To make this super strong material, Horacio Espinosa at Northwestern University in Illinois and his colleagues started with particles made from metals like gold and platinum, each about 100 nanometres in size. Some were shaped like solid or hollow cubes with flattened corners, and others had material forming just the edges of a cube.

The best way to ensure that a material has the properties you want is to assemble it from scratch, one building block at a time. However, these nanoparticles are so tiny that assembling them becomes challenging. So, the team looked to DNA to act as a kind of glue.

They attached carefully synthesised molecules of DNA to the nanoparticles. When these were all mixed together, the bits of DNA that naturally attract each other chemically bonded, making the nanoparticles stick together and form a material.

Varying the shapes of the nanoparticle led to materials with different properties, which the researchers tested by putting them under pressure. They found that using the mesh-like nanoparticles produces a material with the highest strength and stiffness.

For instance, it was stronger than a conventionally manufactured material made from nickel with ten times larger building blocks – smaller particles typically make for stronger materials but had not been amenable to the same kind of manufacturing. And, it could withstand ten times more pressure than a nickel material made from solid nanoparticles.

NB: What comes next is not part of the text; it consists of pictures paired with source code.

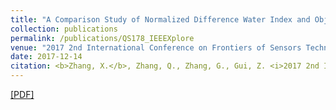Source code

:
 ```yaml
---
title: "A Comparison Study of Normalized Difference Water Index and Object-Oriented Classification Method in River Network Extraction from Landsat-TM Imagery"
collection: publications
permalink: /publications/QS178_IEEEXplore
venue: "2017 2nd International Conference on Frontiers of Sensors Technologies"
date: 2017-12-14
citation: <b>Zhang, X.</b>, Zhang, Q., Zhang, G., Gui, Z. <i>2017 2nd International Conference on Frontiers of Sensors Technologies</i>.
---
```

[[PDF]](https://kokocheung.github.io/mysite/files/QS178_IEEEXplore.pdf)

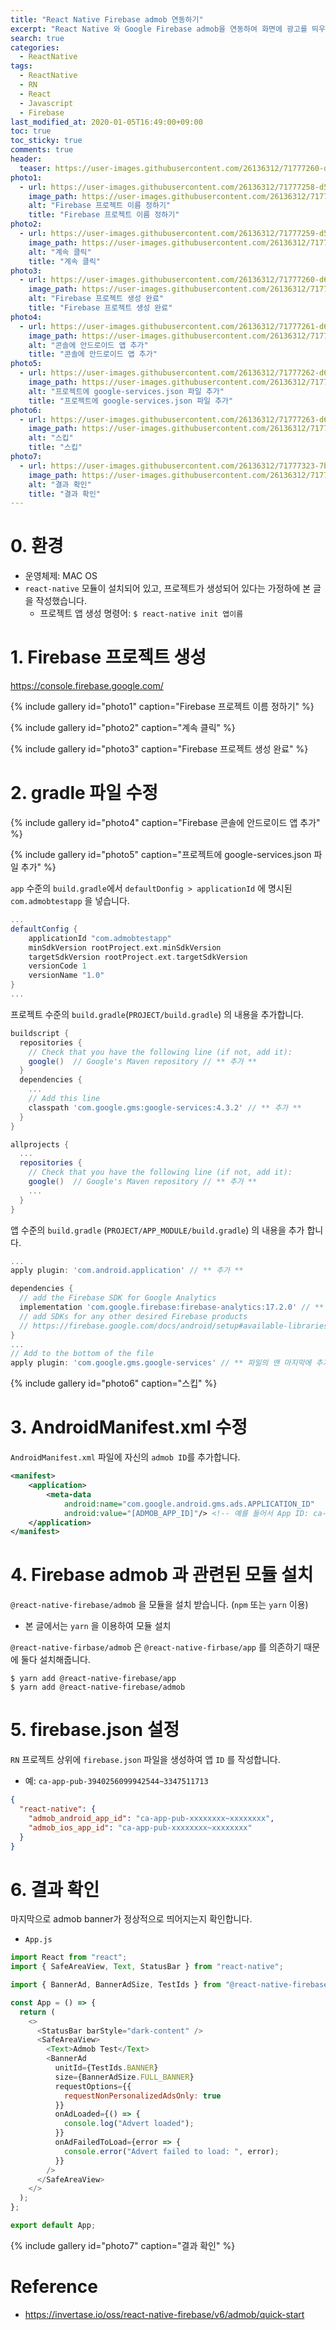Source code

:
 ```yaml
---
title: "React Native Firebase admob 연동하기"
excerpt: "React Native 와 Google Firebase admob을 연동하여 화면에 광고를 띄우는 방법"
search: true
categories:
  - ReactNative
tags:
  - ReactNative
  - RN
  - React
  - Javascript
  - Firebase
last_modified_at: 2020-01-05T16:49:00+09:00
toc: true
toc_sticky: true
comments: true
header:
  teaser: https://user-images.githubusercontent.com/26136312/71777260-d622b500-2fe0-11ea-85aa-b82efbbfeffd.png
photo1:
  - url: https://user-images.githubusercontent.com/26136312/71777258-d58a1e80-2fe0-11ea-92e5-66d23e1e0f8a.png
    image_path: https://user-images.githubusercontent.com/26136312/71777258-d58a1e80-2fe0-11ea-92e5-66d23e1e0f8a.png
    alt: "Firebase 프로젝트 이름 정하기"
    title: "Firebase 프로젝트 이름 정하기"
photo2:
  - url: https://user-images.githubusercontent.com/26136312/71777259-d58a1e80-2fe0-11ea-9825-89f280f31f7f.png
    image_path: https://user-images.githubusercontent.com/26136312/71777259-d58a1e80-2fe0-11ea-9825-89f280f31f7f.png
    alt: "계속 클릭"
    title: "계속 클릭"
photo3:
  - url: https://user-images.githubusercontent.com/26136312/71777260-d622b500-2fe0-11ea-85aa-b82efbbfeffd.png
    image_path: https://user-images.githubusercontent.com/26136312/71777260-d622b500-2fe0-11ea-85aa-b82efbbfeffd.png
    alt: "Firebase 프로젝트 생성 완료"
    title: "Firebase 프로젝트 생성 완료"
photo4:
  - url: https://user-images.githubusercontent.com/26136312/71777261-d622b500-2fe0-11ea-8010-ab6e83fd2700.png
    image_path: https://user-images.githubusercontent.com/26136312/71777261-d622b500-2fe0-11ea-8010-ab6e83fd2700.png
    alt: "콘솔에 안드로이드 앱 추가"
    title: "콘솔에 안드로이드 앱 추가"
photo5:
  - url: https://user-images.githubusercontent.com/26136312/71777262-d622b500-2fe0-11ea-859d-1e19af8e3dc5.png
    image_path: https://user-images.githubusercontent.com/26136312/71777262-d622b500-2fe0-11ea-859d-1e19af8e3dc5.png
    alt: "프로젝트에 google-services.json 파일 추가"
    title: "프로젝트에 google-services.json 파일 추가"
photo6:
  - url: https://user-images.githubusercontent.com/26136312/71777263-d6bb4b80-2fe0-11ea-9df3-ae2ef2b6aaaa.png
    image_path: https://user-images.githubusercontent.com/26136312/71777263-d6bb4b80-2fe0-11ea-9df3-ae2ef2b6aaaa.png
    alt: "스킵"
    title: "스킵"
photo7:
  - url: https://user-images.githubusercontent.com/26136312/71777323-7b3d8d80-2fe1-11ea-9fb7-ce561ac78857.png
    image_path: https://user-images.githubusercontent.com/26136312/71777323-7b3d8d80-2fe1-11ea-9fb7-ce561ac78857.png
    alt: "결과 확인"
    title: "결과 확인"
---
```


# 0. 환경

- 운영체제: MAC OS
- `react-native` 모듈이 설치되어 있고, 프로젝트가 생성되어 있다는 가정하에 본 글을 작성했습니다.
  - 프로젝트 앱 생성 명령어: `$ react-native init 앱이름`

# 1. Firebase 프로젝트 생성

<a href="https://console.firebase.google.com/" target="_blank">https://console.firebase.google.com/</a>

{% include gallery id="photo1" caption="Firebase 프로젝트 이름 정하기" %}

{% include gallery id="photo2" caption="계속 클릭" %}

{% include gallery id="photo3" caption="Firebase 프로젝트 생성 완료" %}

# 2. gradle 파일 수정

{% include gallery id="photo4" caption="Firebase 콘솔에 안드로이드 앱 추가" %}

{% include gallery id="photo5" caption="프로젝트에 google-services.json 파일 추가" %}

`app` 수준의 `build.gradle`에서 `defaultDonfig > applicationId` 에 명시된 `com.admobtestapp` 을 넣습니다.

```gradle
...
defaultConfig {
    applicationId "com.admobtestapp"
    minSdkVersion rootProject.ext.minSdkVersion
    targetSdkVersion rootProject.ext.targetSdkVersion
    versionCode 1
    versionName "1.0"
}
...
```

프로젝트 수준의 `build.gradle`(`PROJECT/build.gradle`) 의 내용을 추가합니다.

```gradle
buildscript {
  repositories {
    // Check that you have the following line (if not, add it):
    google()  // Google's Maven repository // ** 추가 **
  }
  dependencies {
    ...
    // Add this line
    classpath 'com.google.gms:google-services:4.3.2' // ** 추가 **
  }
}

allprojects {
  ...
  repositories {
    // Check that you have the following line (if not, add it):
    google()  // Google's Maven repository // ** 추가 **
    ...
  }
}
```

앱 수준의 `build.gradle` (`PROJECT/APP_MODULE/build.gradle`) 의 내용을 추가 합니다.

```gradle
...
apply plugin: 'com.android.application' // ** 추가 **

dependencies {
  // add the Firebase SDK for Google Analytics
  implementation 'com.google.firebase:firebase-analytics:17.2.0' // ** 추가 **
  // add SDKs for any other desired Firebase products
  // https://firebase.google.com/docs/android/setup#available-libraries
}
...
// Add to the bottom of the file
apply plugin: 'com.google.gms.google-services' // ** 파일의 맨 마지막에 추가 **
```

{% include gallery id="photo6" caption="스킵" %}

# 3. AndroidManifest.xml 수정

`AndroidManifest.xml` 파일에 자신의 `admob ID`를 추가합니다.

```xml
<manifest>
    <application>
        <meta-data
            android:name="com.google.android.gms.ads.APPLICATION_ID"
            android:value="[ADMOB_APP_ID]"/> <!-- 예를 들어서 App ID: ca-app-pub-3940256099942544~3347511713 -->
    </application>
</manifest>
```

# 4. Firebase admob 과 관련된 모듈 설치

`@react-native-firebase/admob` 을 모듈을 설치 받습니다. (`npm` 또는 `yarn` 이용)

- 본 글에서는 `yarn` 을 이용하여 모듈 설치

`@react-native-firbase/admob` 은 `@react-native-firbase/app` 를 의존하기 때문에 둘다 설치해줍니다.

```
$ yarn add @react-native-firebase/app
$ yarn add @react-native-firebase/admob
```

# 5. firebase.json 설정

`RN` 프로젝트 상위에 `firebase.json` 파일을 생성하여 앱 `ID` 를 작성합니다.

- 예: `ca-app-pub-3940256099942544~3347511713`

```json
{
  "react-native": {
    "admob_android_app_id": "ca-app-pub-xxxxxxxx~xxxxxxxx",
    "admob_ios_app_id": "ca-app-pub-xxxxxxxx~xxxxxxxx"
  }
}
```

# 6. 결과 확인

마지막으로 admob banner가 정상적으로 띄어지는지 확인합니다.

- `App.js`

```javascript
import React from "react";
import { SafeAreaView, Text, StatusBar } from "react-native";

import { BannerAd, BannerAdSize, TestIds } from "@react-native-firebase/admob";

const App = () => {
  return (
    <>
      <StatusBar barStyle="dark-content" />
      <SafeAreaView>
        <Text>Admob Test</Text>
        <BannerAd
          unitId={TestIds.BANNER}
          size={BannerAdSize.FULL_BANNER}
          requestOptions={{
            requestNonPersonalizedAdsOnly: true
          }}
          onAdLoaded={() => {
            console.log("Advert loaded");
          }}
          onAdFailedToLoad={error => {
            console.error("Advert failed to load: ", error);
          }}
        />
      </SafeAreaView>
    </>
  );
};

export default App;
```

{% include gallery id="photo7" caption="결과 확인" %}

# Reference

- <a href="https://invertase.io/oss/react-native-firebase/v6/admob/quick-start" target="_blank">https://invertase.io/oss/react-native-firebase/v6/admob/quick-start</a>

Xiaoxing Xia at the Lawrence Livermore National Laboratory in California says that using DNA provides “an additional knob to control the interaction between the nanocrystal building blocks”, which opens new possibilities for creating large, ordered materials whose properties can be controlled by manipulating their structure.

This could lead to advancements in electronics or medical devices or even in transportation where light but strong materials are important for reducing emissions and boosting sustainability, says Espinosa. “In this study we reported only a tiny fraction of the many materials that can be made using DNA-directed assembly. Investigating many other combinations of constituents and architectures is high on our research wish list,” he says.